23. ESB notes in its submissions that Deeds of Agreement are entered into by it “to have a formal written record of the settlement/transaction between ESB and the landowners stating the agreed amount to be paid to, and accepted by, the landowners concerned by way of compensation for the placing of the electric line across their lands by virtue of Section 53 of the Electricity (Supply) Act 1927 as amended. The instrument records formally the agreement reached between the parties to include the compensation amount to be paid, and the appropriate safety clearance corridor centred on the electric line within which the landowner may not encroach. Deeds are also executed to record the fact that there is an easement, and this helps put future purchasers on notice of same, and of the line that is present on the lands”. ESB characterises the Deeds as “wholly unnecessary and optional” and “to be used as an additional layer of clarity to minimise any potential for disagreement or misunderstanding generally as between the landowners concerned, and/or any future purchaser, and ESB, when it comes to payment of the agreed amounts, the placement and/or maintenance of lines or the extent of the appropriate safety clearance corridor”.

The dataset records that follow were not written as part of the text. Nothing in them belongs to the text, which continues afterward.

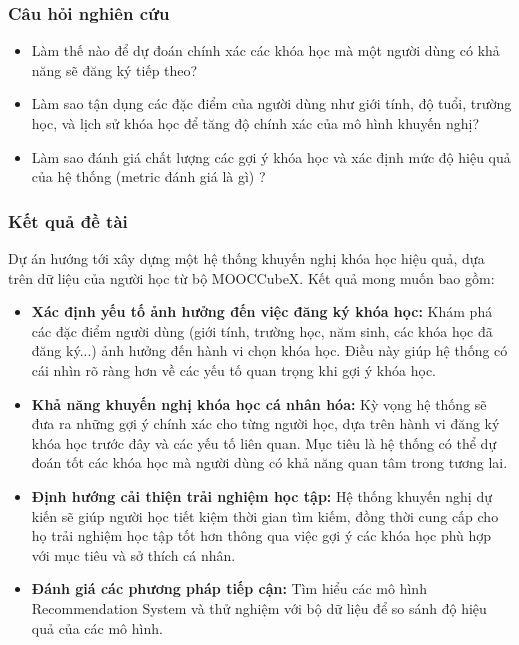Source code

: \subsubsection{Câu hỏi nghiên cứu}
\begin{itemize}
    \item Làm thế nào để dự đoán chính xác các khóa học mà một người dùng có khả năng sẽ đăng ký tiếp theo?
    \item Làm sao tận dụng các đặc điểm của người dùng như giới tính, độ tuổi, trường học, và lịch sử khóa học để tăng độ chính xác của mô hình khuyến nghị?
    \item Làm sao đánh giá chất lượng các gợi ý khóa học và xác định mức độ hiệu quả của hệ thống (metric đánh giá là gì) ?
\end{itemize}
\subsubsection{Kết quả đề tài}
Dự án hướng tới xây dựng một hệ thống khuyến nghị khóa học hiệu quả, dựa trên dữ liệu của người học từ bộ MOOCCubeX. Kết quả mong muốn bao gồm:
\begin{itemize}
    \item \textbf{Xác định yếu tố ảnh hưởng đến việc đăng ký khóa học:} Khám phá các đặc điểm người dùng (giới tính, trường học, năm sinh, các khóa học đã đăng ký...) ảnh hưởng đến hành vi chọn khóa học. Điều này giúp hệ thống có cái nhìn rõ ràng hơn về các yếu tố quan trọng khi gợi ý khóa học.
    \item \textbf{Khả năng khuyến nghị khóa học cá nhân hóa:} Kỳ vọng hệ thống sẽ đưa ra những gợi ý chính xác cho từng người học, dựa trên hành vi đăng ký khóa học trước đây và các yếu tố liên quan. Mục tiêu là hệ thống có thể dự đoán tốt các khóa học mà người dùng có khả năng quan tâm trong tương lai.
    \item \textbf{Định hướng cải thiện trải nghiệm học tập:} Hệ thống khuyến nghị dự kiến sẽ giúp người học tiết kiệm thời gian tìm kiếm, đồng thời cung cấp cho họ trải nghiệm học tập tốt hơn thông qua việc gợi ý các khóa học phù hợp với mục tiêu và sở thích cá nhân.
    \item \textbf{Đánh giá các phương pháp tiếp cận:} Tìm hiểu các mô hình Recommendation System và thử nghiệm với bộ dữ liệu để so sánh độ hiệu quả của các mô hình.
\end{itemize}
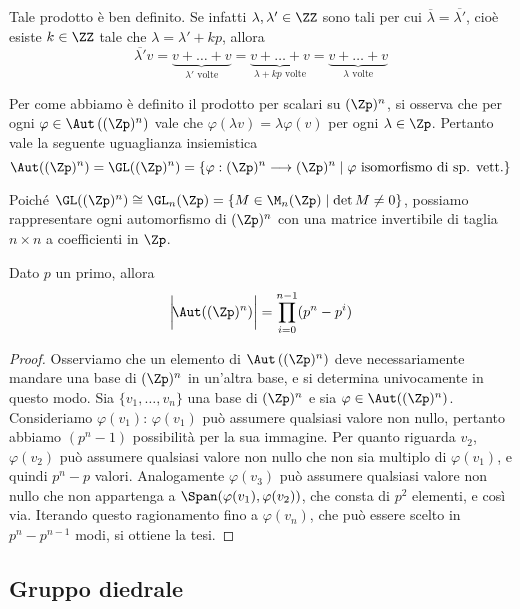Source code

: \documentclass[11pt]{scrartcl}
\begin{document}
	
	Tale prodotto è ben definito. Se infatti $\lambda, \lambda' \in \ZZ$ sono tali per cui
	$\overline{\lambda} = \overline{\lambda'}$, cioè esiste $k \in \ZZ$ tale che
	$\lambda = \lambda' + kp$, allora \[
	\overline{\lambda'} v = \underset{\lambda'\text{ volte}}{\underbrace{v + \ldots + v}} = 
	\underset{\lambda + kp\text{ volte}}{\underbrace{v + \ldots + v}} = 
	\underset{\lambda\text{ volte}}{\underbrace{v + \ldots + v}}
	\]
	
	
	Per come abbiamo è definito il prodotto per scalari su $(\Zp)^n$, si osserva che per ogni
	$\varphi \in \Aut\left((\Zp)^n\right)$ vale che $\varphi(\lambda v) = \lambda\varphi(v)$ 
	per ogni $\lambda \in \Zp$. Pertanto vale la seguente uguaglianza insiemistica
	\[
	\Aut((\Zp)^n) = \GL((\Zp)^n) = \{\varphi: (\Zp)^n\longrightarrow(\Zp)^n
	\mid\varphi\text{ isomorfismo di sp. vett.}\}
	\]
	
	Poiché $\GL((\Zp)^n) \cong \GL_n(\Zp) = \{M \in \M_{n}(\Zp)\mid \det M \neq 0\}$,
	possiamo rappresentare ogni automorfismo di $(\Zp)^n$ con una matrice invertibile
	di taglia $n\times n$ a coefficienti in $\Zp$.
	
	\begin{proposition}
		\label{prop:aut_zpn}
		Dato $p$ un primo, allora \[
		\bigg| \! \Aut((\Zp)^n) \bigg| = \prod_{i = 0}^{n - 1} (p^n - p^i)
		\]
	\end{proposition}
	
	\begin{proof}
		Osserviamo che un elemento di $\Aut\left((\Zp)^n\right)$ deve necessariamente mandare 
		una base di $(\Zp)^n$ in un'altra base, e si determina univocamente in questo 
		modo. Sia $\{v_1, \ldots, v_n\}$ una base di $(\Zp)^n$ e sia $\varphi \in 
		\Aut((\Zp)^n)$. Consideriamo $\varphi(v_1)$: $\varphi(v_1)$ può assumere
		qualsiasi valore non nullo, pertanto abbiamo $(p^n - 1)$ possibilità per 
		la sua immagine. Per quanto riguarda $v_2$, $\varphi(v_2)$
		può assumere qualsiasi valore non nullo che non sia multiplo di $\varphi(v_1)$, e quindi
		$p^n - p$ valori. Analogamente $\varphi(v_3)$ può assumere qualsiasi
		valore non nullo che non appartenga a $\Span(\varphi(v_1), \varphi(v_2))$, che consta di
		$p^2$ elementi, e così via. Iterando questo ragionamento fino a $\varphi(v_n)$,
		che può essere scelto in $p^n - p^{n - 1}$ modi, si ottiene la tesi.
	\end{proof}
	
	\newpage
	
	\subsection{Gruppo diedrale}
	
\end{document}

24. The crux of ESB’s argument is that “environmental and other factors, and the overall determination of the only acceptable solution in planning and energy-regulation terms, are rehearsed at junctures preceding the service of a Wayleave Notice” such that information on “later, follow-on, or consequential matters” including easement acquisition and compensation, does not constitute “environmental information”.
25. The appellant argues that the payments made by ESB to Coillte as compensation for the removal of forestry are intrinsically connected to the removal of the forestry and the erection of the 110kV line and an essential component of the calculation of the cost-benefit and/or economic analysis of those activities. He argues that the Schedule showing the affected areas is important in identifying the impact of the line and structures on the lands. He also submits that the Deed of Easement granted by Coillte consists entirely of environmental information as it describes the characteristics of the line, the effects of the line on the land over which it crosses and the measures employed by ESB and Coillte in relation to the activities related to the construction of the line and the resulting sterilisation of the land and landscape.
Definition of “Environmental Information”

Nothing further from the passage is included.